Board of Directors
ID: in progress
Yağmur is one of the co-founders of DfAB with her dear friend, Tess Hanson. Yağmur has been a dancer and an artist all her life and through her work with DfAB she has had the privilege to learn and work with disabled dance artists, leaders and a group of dedicated volunteers with a passion for changing ableist narratives in dance.
She is currently a medical student in California, but continues to dance and stay involved with DfAB as much as possible. She hopes to bring her passion for healing through arts into traditional medicine, as the best medicine is hidden in our creativity.
ID: A white cisgender woman, Tess stands outside in a vineyard and smiles widely. She wears a dark blue, knitted shirt and a necklace with golden flowers. Her hair is brown, short, and wavy.
Tess is a dance lover, a practical dreamer, and a reliable problem solver. She's been making up dances since she was three years old and has continued to make dance a significant part of her life since that young age. She's managed cooperative living spaces, performing arts venues, and with Dance for All Bodies, she's now managing her first nonprofit venture. She cares deeply about people, the wellbeing of the planet, and using creative expression to ward off despair.
ID: A South Asian cisgender woman, Maria is smiling cheerfully through her black rimmed glasses. She has a tiny diamond nose stud and her long black hair is tied back into a ponytail. Her friend's arm can be seen around her shoulder.

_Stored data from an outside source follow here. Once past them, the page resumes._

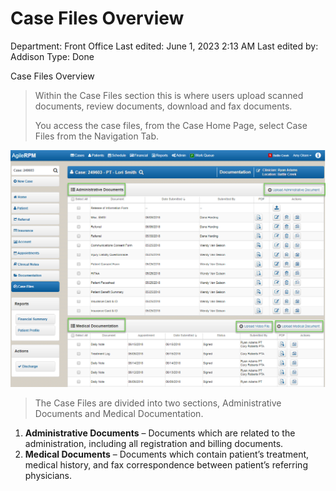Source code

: # Case Files Overview

Department: Front Office
Last edited: June 1, 2023 2:13 AM
Last edited by: Addison
Type: Done

Case Files Overview

> Within the Case Files section this is where users upload scanned documents, review documents, download and fax documents.
> 
> 
> You access the case files, from the Case Home Page, select Case Files from the Navigation Tab.
> 

![Case%20Files%20Overview%2096c0c3bc999c4bf5bd0cb5d4e19fbd79/image2.png](Case%20Files%20Overview%2096c0c3bc999c4bf5bd0cb5d4e19fbd79/image2.png)

> The Case Files are divided into two sections, Administrative Documents and Medical Documentation.
> 
1. **Administrative Documents** – Documents which are related to the administration, including all registration and billing documents.
2. **Medical Documents** – Documents which contain patient’s treatment, medical history, and fax correspondence between patient’s referring physicians.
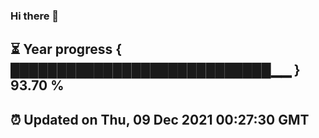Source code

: ### Hi there 👋
⏳ Year progress { ████████████████████████████▁▁ } 93.70 %
---
⏰ Updated on Thu, 09 Dec 2021 00:27:30 GMT
---

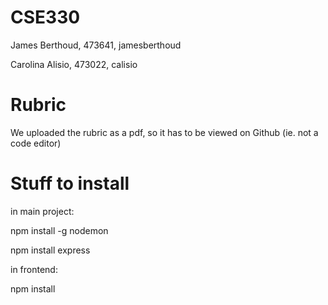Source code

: # CSE330
James Berthoud, 473641, jamesberthoud

Carolina Alisio, 473022, calisio


# Rubric
We uploaded the rubric as a pdf, so it has to be viewed on Github (ie. not a code editor)

# Stuff to install
in main project:

npm install -g nodemon

npm install express


in frontend:

npm install
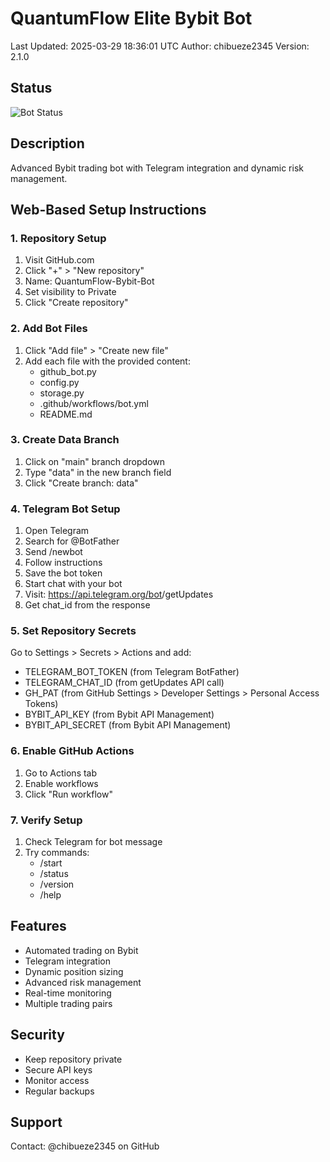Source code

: # QuantumFlow Elite Bybit Bot
Last Updated: 2025-03-29 18:36:01 UTC
Author: chibueze2345
Version: 2.1.0

## Status
![Bot Status](https://github.com/chibueze2345/QuantumFlow-Bybit-Bot/actions/workflows/bot.yml/badge.svg)

## Description
Advanced Bybit trading bot with Telegram integration and dynamic risk management.

## Web-Based Setup Instructions

### 1. Repository Setup
1. Visit GitHub.com
2. Click "+" > "New repository"
3. Name: QuantumFlow-Bybit-Bot
4. Set visibility to Private
5. Click "Create repository"

### 2. Add Bot Files
1. Click "Add file" > "Create new file"
2. Add each file with the provided content:
   - github_bot.py
   - config.py
   - storage.py
   - .github/workflows/bot.yml
   - README.md

### 3. Create Data Branch
1. Click on "main" branch dropdown
2. Type "data" in the new branch field
3. Click "Create branch: data"

### 4. Telegram Bot Setup
1. Open Telegram
2. Search for @BotFather
3. Send /newbot
4. Follow instructions
5. Save the bot token
6. Start chat with your bot
7. Visit: https://api.telegram.org/bot<YourBOTToken>/getUpdates
8. Get chat_id from the response

### 5. Set Repository Secrets
Go to Settings > Secrets > Actions and add:
- TELEGRAM_BOT_TOKEN    (from Telegram BotFather)
- TELEGRAM_CHAT_ID      (from getUpdates API call)
- GH_PAT               (from GitHub Settings > Developer Settings > Personal Access Tokens)
- BYBIT_API_KEY        (from Bybit API Management)
- BYBIT_API_SECRET     (from Bybit API Management)

### 6. Enable GitHub Actions
1. Go to Actions tab
2. Enable workflows
3. Click "Run workflow"

### 7. Verify Setup
1. Check Telegram for bot message
2. Try commands:
   - /start
   - /status
   - /version
   - /help

## Features
- Automated trading on Bybit
- Telegram integration
- Dynamic position sizing
- Advanced risk management
- Real-time monitoring
- Multiple trading pairs

## Security
- Keep repository private
- Secure API keys
- Monitor access
- Regular backups

## Support
Contact: @chibueze2345 on GitHub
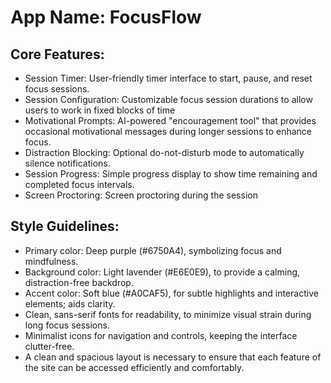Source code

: # **App Name**: FocusFlow

## Core Features:

- Session Timer: User-friendly timer interface to start, pause, and reset focus sessions.
- Session Configuration: Customizable focus session durations to allow users to work in fixed blocks of time
- Motivational Prompts: AI-powered "encouragement tool" that provides occasional motivational messages during longer sessions to enhance focus.
- Distraction Blocking: Optional do-not-disturb mode to automatically silence notifications.
- Session Progress: Simple progress display to show time remaining and completed focus intervals.
- Screen Proctoring: Screen proctoring during the session

## Style Guidelines:

- Primary color: Deep purple (#6750A4), symbolizing focus and mindfulness.
- Background color: Light lavender (#E6E0E9), to provide a calming, distraction-free backdrop.
- Accent color: Soft blue (#A0CAF5), for subtle highlights and interactive elements; aids clarity.
- Clean, sans-serif fonts for readability, to minimize visual strain during long focus sessions.
- Minimalist icons for navigation and controls, keeping the interface clutter-free.
- A clean and spacious layout is necessary to ensure that each feature of the site can be accessed efficiently and comfortably.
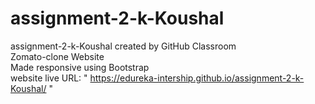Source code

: # assignment-2-k-Koushal
assignment-2-k-Koushal created by GitHub Classroom<br>
Zomato-clone Website<br>
Made responsive using Bootstrap<br>
website live URL: " https://edureka-intership.github.io/assignment-2-k-Koushal/ "
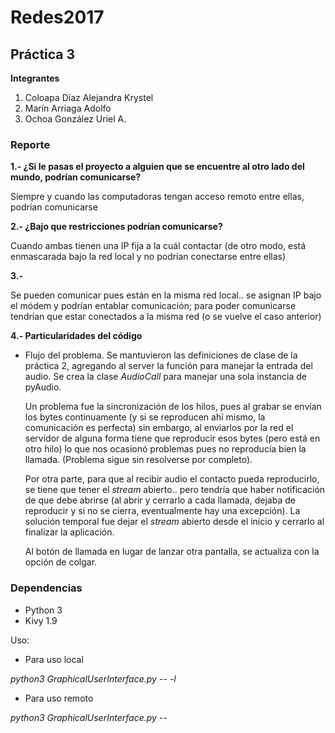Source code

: # Redes2017

## Práctica 3

**Integrantes**

1. Coloapa Díaz Alejandra Krystel
2. Marín Arriaga Adolfo
3. Ochoa González Uriel A.

### Reporte

**1.- ¿Si le pasas el proyecto a alguien que se encuentre al otro lado del mundo, podrían comunicarse?**

Siempre y cuando las computadoras tengan acceso remoto entre ellas, podrían comunicarse

**2.- ¿Bajo que restricciones podrían comunicarse?**

Cuando ambas tienen una IP fija a la cuál contactar (de otro modo, está enmascarada bajo la red local y no podrían conectarse entre ellas)

**3.-**

Se pueden comunicar pues están en la misma red local.. se asignan IP bajo el módem y podrían entablar comunicación; para poder comunicarse tendrían que estar conectados a la misma red (o se vuelve el caso anterior)

**4.- Particularidades del código**
* Flujo del problema.
  Se mantuvieron las definiciones de clase de la práctica 2, agregando al server la función para manejar la entrada del audio. Se crea la clase *AudioCall* para manejar una sola instancia de pyAudio.

  Un problema fue la sincronización de los hilos, pues al grabar se envían los bytes continuamente (y si se reproducen ahí mismo, la comunicación es perfecta) sin embargo, al enviarlos por la red el servidor de alguna forma tiene que reproducir esos bytes (pero está en otro hilo) lo que nos ocasionó problemas pues no reproducía bien la llamada. (Problema sigue sin resolverse por completo).

  Por otra parte, para que al recibir audio el contacto pueda reproducirlo, se tiene que tener el *stream* abierto.. pero tendría que haber notificación de que debe abrirse (al abrir y cerrarlo a cada llamada, dejaba de reproducir y si no se cierra, eventualmente hay una excepción). La solución temporal fue dejar el *stream* abierto desde el inicio y cerrarlo al finalizar la aplicación.

  Al botón de llamada en lugar de lanzar otra pantalla, se actualiza con la opción de colgar.

### Dependencias
* Python 3
* Kivy 1.9

Uso:

* Para uso local

*python3 GraphicalUserInterface.py -- -l*

* Para uso remoto

*python3 GraphicalUserInterface.py --*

Maria is a Product Manager by profession and a dancer by passion. Born disabled, Maria started dancing from the age of 4 to improve her gross motor skills. She is a trained classical Bharatanatyam dancer and also enjoys Bollywood and western styles. Whether it be being part of her college dance team at IIT Madras during her undergraduate years or now vlogging dance videos on Instagram, dance has always remained a constant love in Maria’s life. She even got to represent Indian culture through a solo dance performance in-front of a global audience at a Harvard-Asia conference. Having faced discrimination herself growing up, she hopes to empower disabled individuals around the world.